DATA FOR ANALYSIS:

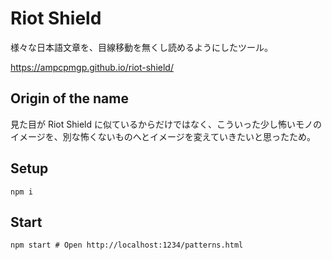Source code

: # Riot Shield

様々な日本語文章を、目線移動を無くし読めるようにしたツール。

<https://ampcpmgp.github.io/riot-shield/>

## Origin of the name

見た目が Riot Shield に似ているからだけではなく、こういった少し怖いモノのイメージを、別な怖くないものへとイメージを変えていきたいと思ったため。

## Setup

```shell
npm i
```

## Start

```shell
npm start # Open http://localhost:1234/patterns.html
```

WORK TASK: Reproduce, exactly and with both ends included, every line from the one that contains "様々な日本語文章を、目線移動を無くし読めるようにしたツール。" to the end of the listing above.

RESPONSE:
様々な日本語文章を、目線移動を無くし読めるようにしたツール。

<https://ampcpmgp.github.io/riot-shield/>

## Origin of the name

見た目が Riot Shield に似ているからだけではなく、こういった少し怖いモノのイメージを、別な怖くないものへとイメージを変えていきたいと思ったため。

## Setup

```shell
npm i
```

## Start

```shell
npm start # Open http://localhost:1234/patterns.html
```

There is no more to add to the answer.